Antes da Cúpula Russo-Africana do mês passado, Prigozhin se reuniu com as forças de Wagner que haviam se mudado para Belarus após a insurreição abortada de 23 e 24 de junho – que resultou na interrupção das operações de Wagner em Donbass – durante a qual ele enfatizou a importância que a África teria nas futuras atividades de Wagner. A presença de Wagner foi relatada em vários países africanos, incluindo a República Centro-Africana, a Líbia e Mali. Membros da liderança sênior do golpe nigeriano teriam se reunido com autoridades da Wagner em Mali para discutir a cooperação de segurança entre a Wagner e o Níger. Durante sua reunião com o governo golpista nigeriano, Victoria Nuland apontou o possível envio de Wagner para o Níger como um desenvolvimento preocupante e indicou que ela pressionou seus colegas nigerinos sobre sua avaliação a respeito do papel prejudicial desempenhado por Wagner em relação à segurança africana. A reunião relatada entre Wagner e representantes do Níger indica que a mensagem de Nuland não repercutiu entre seus anfitriões nigerinos.
Os EUA parecem estar no meio de um dilema, tentando equilibrar o desejo de manter relações com uma nação cujo governo não pode receber legalmente a ajuda dos EUA e as consequências que adviriam se as relações entre os EUA e o Níger fossem cortadas, conforme exigido pela Seção 7008. Há uma opção sobre a qual nem Nuland nem seu chefe, o Secretário de Estado Antony Blinken, ainda se manifestaram. No início de 2003, o Congresso dos EUA alterou a Seção 7008 para permitir que o Secretário de Estado busque uma dispensa com base nos “interesses de segurança nacional dos Estados Unidos”.

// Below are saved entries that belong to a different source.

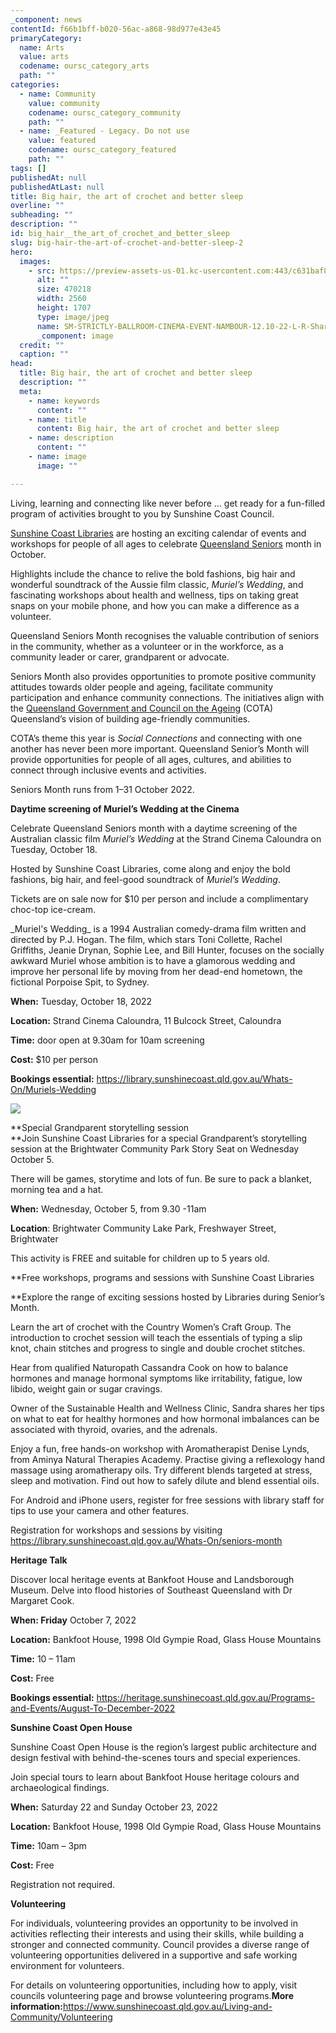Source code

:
 ```yaml
---
_component: news
contentId: f66b1bff-b020-56ac-a868-98d977e43e45
primaryCategory:
  name: Arts
  value: arts
  codename: oursc_category_arts
  path: ""
categories:
  - name: Community
    value: community
    codename: oursc_category_community
    path: ""
  - name: _Featured - Legacy. Do not use
    value: featured
    codename: oursc_category_featured
    path: ""
tags: []
publishedAt: null
publishedAtLast: null
title: Big hair, the art of crochet and better sleep
overline: ""
subheading: ""
description: ""
id: big_hair__the_art_of_crochet_and_better_sleep
slug: big-hair-the-art-of-crochet-and-better-sleep-2
hero:
  images:
    - src: https://preview-assets-us-01.kc-usercontent.com:443/c631baf8-1b46-001f-580c-d0001b68b4a8/87890f53-5feb-4a7e-a5d5-02135174026b/SM-STRICTLY-BALLROOM-CINEMA-EVENT-NAMBOUR-12.10-22-L-R-Sharon-Carter-Dianne-Cook-Linda-Rule-Patricia-Cotterill-1-scaled.jpg
      alt: ""
      size: 470218
      width: 2560
      height: 1707
      type: image/jpeg
      name: SM-STRICTLY-BALLROOM-CINEMA-EVENT-NAMBOUR-12.10-22-L-R-Sharon-Carter-Dianne-Cook-Linda-Rule-Patricia-Cotterill-1-scaled.jpg
      _component: image
  credit: ""
  caption: ""
head:
  title: Big hair, the art of crochet and better sleep
  description: ""
  meta:
    - name: keywords
      content: ""
    - name: title
      content: Big hair, the art of crochet and better sleep
    - name: description
      content: ""
    - name: image
      image: ""

---
```

Living, learning and connecting like never before … get ready for a fun-filled program of activities brought to you by Sunshine Coast Council.

[Sunshine Coast Libraries](https://library.sunshinecoast.qld.gov.au/)
&#x20;are hosting an exciting calendar of events and workshops for people of all ages to celebrate [Queensland Seniors](https://qldseniorsmonth.org.au/)
&#x20;month in October.

Highlights include the chance to relive the bold fashions, big hair and wonderful soundtrack of the Aussie film classic, *Muriel’s Wedding*, and fascinating workshops about health and wellness, tips on taking great snaps on your mobile phone, and how you can make a difference as a volunteer.

Queensland Seniors Month recognises the valuable contribution of seniors in the community, whether as a volunteer or in the workforce, as a community leader or carer, grandparent or advocate.

Seniors Month also provides opportunities to promote positive community attitudes towards older people and ageing, facilitate community participation and enhance community connections. The initiatives align with the [Queensland Government and Council on the Ageing](https://cotaqld.org.au/)
&#x20;(COTA) Queensland’s vision of building age-friendly communities.

COTA’s theme this year is *Social Connections* and connecting with one another has never been more important. Queensland Senior’s Month will provide opportunities for people of all ages, cultures, and abilities to connect through inclusive events and activities.

Seniors Month runs from 1–31 October 2022. 

**Daytime screening of Muriel’s Wedding at the Cinema**

Celebrate Queensland Seniors month with a daytime screening of the Australian classic film *Muriel’s Wedding* at the Strand Cinema Caloundra on Tuesday, October 18.

Hosted by Sunshine Coast Libraries, come along and enjoy the bold fashions, big hair, and feel-good soundtrack of *Muriel’s Wedding*.

Tickets are on sale now for $10 per person and include a complimentary choc-top ice-cream.

\_Muriel's Wedding\_ is a 1994 Australian comedy-drama film written and directed by P.J. Hogan. The film, which stars Toni Collette, Rachel Griffiths, Jeanie Drynan, Sophie Lee, and Bill Hunter, focuses on the socially awkward Muriel whose ambition is to have a glamorous wedding and improve her personal life by moving from her dead-end hometown, the fictional Porpoise Spit, to Sydney.

**When:** Tuesday, October 18, 2022

**Location:** Strand Cinema Caloundra, 11 Bulcock Street, Caloundra

**Time:** door open at 9.30am for 10am screening

**Cost:** $10 per person

**Bookings essential:** <https://library.sunshinecoast.qld.gov.au/Whats-On/Muriels-Wedding>


![](https://preview-assets-us-01.kc-usercontent.com:443/c631baf8-1b46-001f-580c-d0001b68b4a8/95b123de-ed80-4ec5-aa40-3f520985cab0/muriels_wedding_th-1.jpg)

\*\*Special Grandparent storytelling session\
\*\*Join Sunshine Coast Libraries for a special Grandparent’s storytelling session at the Brightwater Community Park Story Seat on Wednesday October 5.

There will be games, storytime and lots of fun. Be sure to pack a blanket, morning tea and a hat.

**When:** Wednesday, October 5, from 9.30 -11am

**Location**: Brightwater Community Lake Park, Freshwayer Street, Brightwater

This activity is FREE and suitable for children up to 5 years old.

\*\*Free workshops, programs and sessions with Sunshine Coast Libraries

\*\*Explore the range of exciting sessions hosted by Libraries during Senior’s Month.

Learn the art of crochet with the Country Women’s Craft Group. The introduction to crochet session will teach the essentials of typing a slip knot, chain stitches and progress to single and double crochet stitches.

Hear from qualified Naturopath Cassandra Cook on how to balance hormones and manage hormonal symptoms like irritability, fatigue, low libido, weight gain or sugar cravings.

Owner of the Sustainable Health and Wellness Clinic, Sandra shares her tips on what to eat for healthy hormones and how hormonal imbalances can be associated with thyroid, ovaries, and the adrenals.

Enjoy a fun, free hands-on workshop with Aromatherapist Denise Lynds, from Aminya Natural Therapies Academy. Practise giving a reflexology hand massage using aromatherapy oils. Try different blends targeted at stress, sleep and motivation. Find out how to safely dilute and blend essential oils.

For Android and iPhone users, register for free sessions with library staff for tips to use your camera and other features.

Registration for workshops and sessions by visiting <https://library.sunshinecoast.qld.gov.au/Whats-On/seniors-month>


**Heritage Talk**

Discover local heritage events at Bankfoot House and Landsborough Museum. Delve into flood histories of Southeast Queensland with Dr Margaret Cook.

**When: Friday** October 7, 2022

**Location:** Bankfoot House, 1998 Old Gympie Road, Glass House Mountains

**Time:** 10 – 11am

**Cost:** Free

**Bookings essential:** <https://heritage.sunshinecoast.qld.gov.au/Programs-and-Events/August-To-December-2022>


**Sunshine Coast Open House**

Sunshine Coast Open House is the region’s largest public architecture and design festival with behind-the-scenes tours and special experiences.

Join special tours to learn about Bankfoot House heritage colours and archaeological findings.

**When:** Saturday 22 and Sunday October 23, 2022

**Location:** Bankfoot House, 1998 Old Gympie Road, Glass House Mountains

**Time:** 10am – 3pm

**Cost:** Free

Registration not required.

**Volunteering**

For individuals, volunteering provides an opportunity to be involved in activities reflecting their interests and using their skills, while building a stronger and connected community. Council provides a diverse range of volunteering opportunities delivered in a supportive and safe working environment for volunteers.

For details on volunteering opportunities, including how to apply, visit councils volunteering page and browse volunteering programs.**More information:**<https://www.sunshinecoast.qld.gov.au/Living-and-Community/Volunteering>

Há dois grandes obstáculos para os EUA quando se trata de qualquer renúncia desse tipo. O primeiro é a quantidade de capital político que os EUA gastaram na tentativa de devolver o presidente Bazoum ao poder – reverter agora seria o tipo de aceno à Realpolitik que o governo Biden não gosta de fazer. O segundo é o fato de que o Níger, depois de avaliar suas opções para o futuro, pode não estar mais interessado em manter as relações estreitas que mantinha anteriormente com os EUA. O Níger, assim como Mali, Burkina Faso e a Guiné antes dele, se livrou do manto de seu relacionamento pós-colonial com a França, um relacionamento que estava intimamente ligado à política de segurança nacional dos EUA na África Ocidental e no Sahel. O destino das relações entre os EUA e o Níger está correndo contra o tempo, e parece haver pouco que Victoria Nuland ou qualquer autoridade americana possa fazer para mudar o resultado.